WORK TO COMPLETE: Your task is to print all of the data below exactly, with no pictures included.

(Plain-text document sources)
====
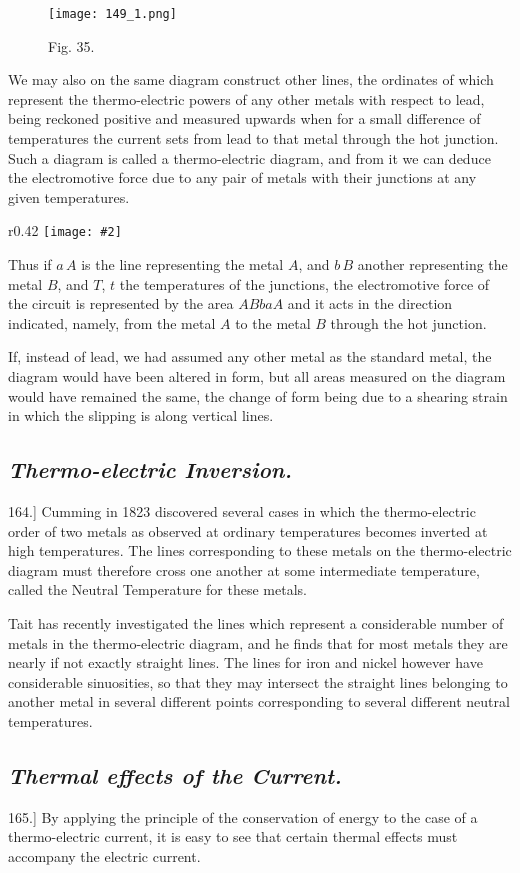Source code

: \documentclass[12pt,oneside]{book}[2021/10/04]
\newcommand{\Heading}{\centering\normalfont}
\newcommand{\Subsection}[1]{\subsection*{\normalsize\Heading\itshape #1}}
\newcommand{\Runhead}[1]{\fancyhead[C]{\iffloatpage{}{\small#1}}}
\newcommand{\article}[1]{\phantomsection \label{art:#1}{#1.]}}
\newcommand{\wrapfig}[3]{
\begin{wrapfigure}{r}{#1\textwidth}
\centering
\texttt{[image: \#2]}
\caption*{\small #3}
\end{wrapfigure}}
\newcommand{\¬}{\hphantom{0}}
\begin{document}
\begin{figure}[H]
\centering
\texttt{[image: 149\_1.png]}
\caption*{\small Fig. 35.}
\end{figure}
We may also on the same diagram construct other lines, the
ordinates of which represent the thermo-electric powers of any
other metals with respect to lead, being reckoned positive and
measured upwards when for a small difference of temperatures
the current sets from lead to that metal through the hot junction.
Such a diagram is called a thermo-electric diagram, and from it
we can deduce the electromotive force due to any pair of metals
with their junctions at any given temperatures.

\wrapfig{0.42}{150.png}{Fig. 36.}
Thus if \(a\,A\) is the line representing the metal \(A\), and \(b\,B\) another
representing the metal \(B\), and \(T\), \(t\) the
temperatures of the junctions, the
electromotive force of the circuit is
represented by the area \(ABbaA\) and
it acts in the direction indicated,
namely, from the metal \(A\) to the
metal \(B\) through the hot junction.

If, instead of lead, we had assumed
any other metal as the standard
metal, the diagram would have been
altered in form, but all areas measured
on the diagram would have remained
the same, the change of form being
due to a shearing strain in which the slipping is along vertical
lines.

\Subsection{Thermo-electric Inversion.}

\article{164} Cumming in 1823 discovered several cases in which the
thermo-electric order of two metals as observed at ordinary temperatures
becomes inverted at high temperatures. The lines corresponding
to these metals on the thermo-electric diagram must
therefore cross one another at some intermediate temperature, called
the Neutral Temperature for these metals.

Tait has recently investigated the lines which represent a considerable
number of metals in the thermo-electric diagram, and he
finds that for most metals they are nearly if not exactly straight
lines. The lines for iron and nickel however have considerable
sinuosities, so that they may intersect the straight lines belonging
to another metal in several different points corresponding to several
different neutral temperatures.
\Runhead{THERMO-ELECTRIC INVERSION.}

\Subsection{Thermal effects of the Current.}

\article{165} By applying the principle of the conservation of energy to
the case of a thermo-electric current, it is easy to see that certain
thermal effects must accompany the electric current.
\end{document}

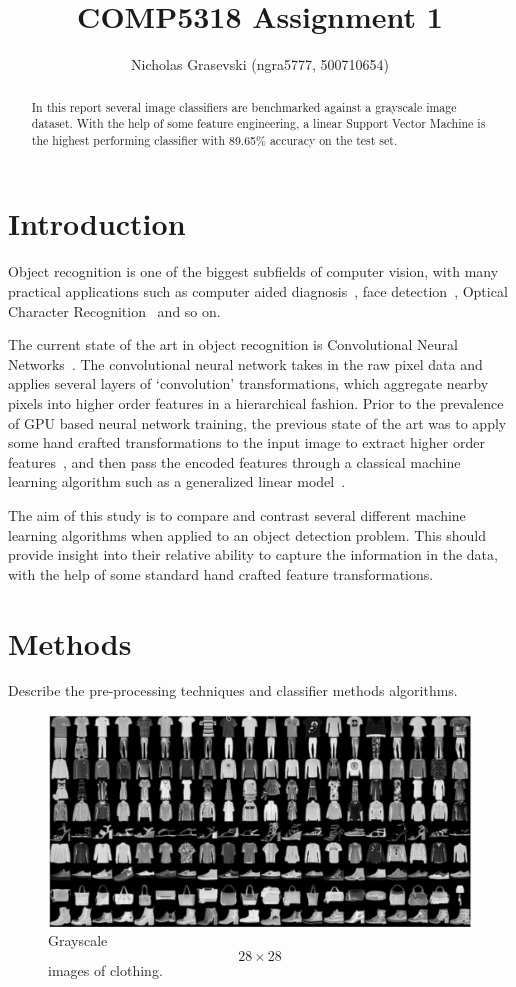 \documentclass[landscape,twocolumn]{article}
\title{COMP5318 Assignment 1}
\author{Nicholas Grasevski (ngra5777, 500710654)}
\begin{document}
\maketitle
\begin{abstract}
In this report several image classifiers are benchmarked against a grayscale image dataset. With the help of some feature engineering, a linear Support Vector Machine is the highest performing classifier with 89.65\% accuracy on the test set.
\end{abstract}

\section{Introduction}
Object recognition is one of the biggest subfields of computer vision, with many practical applications such as computer aided diagnosis~\cite{doi2007computer}, face detection~\cite{hjelmaas2001face}, Optical Character Recognition~\cite{mori1999optical} and so on.

The current state of the art in object recognition is Convolutional Neural Networks~\cite{iandola2016squeezenet}. The convolutional neural network takes in the raw pixel data and applies several layers of `convolution' transformations, which aggregate nearby pixels into higher order features in a hierarchical fashion. Prior to the prevalence of GPU based neural network training, the previous state of the art was to apply some hand crafted transformations to the input image to extract higher order features~\cite{rybski2010visual}, and then pass the encoded features through a classical machine learning algorithm such as a generalized linear model~\cite{ebrahimzadeh2014efficient}.

The aim of this study is to compare and contrast several different machine learning algorithms when applied to an object detection problem. This should provide insight into their relative ability to capture the information in the data, with the help of some standard hand crafted feature transformations.

\section{Methods}
Describe the pre-processing techniques and classifier methods algorithms.

\begin{figure}[ht]
\includegraphics[width=\linewidth]{../Dataset_image}
\caption{Grayscale \[28 \times 28\] images of clothing.}\label{fig:images}
\end{figure}
\end{document}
====
TASK OUTPUT:
Source code

: \documentclass[12pt,oneside]{book}[2021/10/04]
\newcommand{\Heading}{\centering\normalfont}
\newcommand{\Subsection}[1]{\subsection*{\normalsize\Heading\itshape #1}}
\newcommand{\Runhead}[1]{\fancyhead[C]{\iffloatpage{}{\small#1}}}
\newcommand{\article}[1]{\phantomsection \label{art:#1}{#1.]}}
\newcommand{\wrapfig}[3]{
\begin{wrapfigure}{r}{#1\textwidth}
\centering
\texttt{[image: \#2]}
\caption*{\small #3}
\end{wrapfigure}}
\newcommand{\¬}{\hphantom{0}}
\begin{document}
\begin{figure}[H]
\centering
\texttt{[image: 149\_1.png]}
\caption*{\small Fig. 35.}
\end{figure}
We may also on the same diagram construct other lines, the
ordinates of which represent the thermo-electric powers of any
other metals with respect to lead, being reckoned positive and
measured upwards when for a small difference of temperatures
the current sets from lead to that metal through the hot junction.
Such a diagram is called a thermo-electric diagram, and from it
we can deduce the electromotive force due to any pair of metals
with their junctions at any given temperatures.

\wrapfig{0.42}{150.png}{Fig. 36.}
Thus if \(a\,A\) is the line representing the metal \(A\), and \(b\,B\) another
representing the metal \(B\), and \(T\), \(t\) the
temperatures of the junctions, the
electromotive force of the circuit is
represented by the area \(ABbaA\) and
it acts in the direction indicated,
namely, from the metal \(A\) to the
metal \(B\) through the hot junction.

If, instead of lead, we had assumed
any other metal as the standard
metal, the diagram would have been
altered in form, but all areas measured
on the diagram would have remained
the same, the change of form being
due to a shearing strain in which the slipping is along vertical
lines.

\Subsection{Thermo-electric Inversion.}

\article{164} Cumming in 1823 discovered several cases in which the
thermo-electric order of two metals as observed at ordinary temperatures
becomes inverted at high temperatures. The lines corresponding
to these metals on the thermo-electric diagram must
therefore cross one another at some intermediate temperature, called
the Neutral Temperature for these metals.

Tait has recently investigated the lines which represent a considerable
number of metals in the thermo-electric diagram, and he
finds that for most metals they are nearly if not exactly straight
lines. The lines for iron and nickel however have considerable
sinuosities, so that they may intersect the straight lines belonging
to another metal in several different points corresponding to several
different neutral temperatures.
\Runhead{THERMO-ELECTRIC INVERSION.}

\Subsection{Thermal effects of the Current.}

\article{165} By applying the principle of the conservation of energy to
the case of a thermo-electric current, it is easy to see that certain
thermal effects must accompany the electric current.
\end{document}

 \documentclass[landscape,twocolumn]{article}
\title{COMP5318 Assignment 1}
\author{Nicholas Grasevski (ngra5777, 500710654)}
\begin{document}
\maketitle
\begin{abstract}
In this report several image classifiers are benchmarked against a grayscale image dataset. With the help of some feature engineering, a linear Support Vector Machine is the highest performing classifier with 89.65\% accuracy on the test set.
\end{abstract}

\section{Introduction}
Object recognition is one of the biggest subfields of computer vision, with many practical applications such as computer aided diagnosis~\cite{doi2007computer}, face detection~\cite{hjelmaas2001face}, Optical Character Recognition~\cite{mori1999optical} and so on.

The current state of the art in object recognition is Convolutional Neural Networks~\cite{iandola2016squeezenet}. The convolutional neural network takes in the raw pixel data and applies several layers of `convolution' transformations, which aggregate nearby pixels into higher order features in a hierarchical fashion. Prior to the prevalence of GPU based neural network training, the previous state of the art was to apply some hand crafted transformations to the input image to extract higher order features~\cite{rybski2010visual}, and then pass the encoded features through a classical machine learning algorithm such as a generalized linear model~\cite{ebrahimzadeh2014efficient}.

The aim of this study is to compare and contrast several different machine learning algorithms when applied to an object detection problem. This should provide insight into their relative ability to capture the information in the data, with the help of some standard hand crafted feature transformations.

\section{Methods}
Describe the pre-processing techniques and classifier methods algorithms.

\begin{figure}[ht]
\includegraphics[width=\linewidth]{../Dataset_image}
\caption{Grayscale \[28 \times 28\] images of clothing.}\label{fig:images}
\end{figure}
\end{document}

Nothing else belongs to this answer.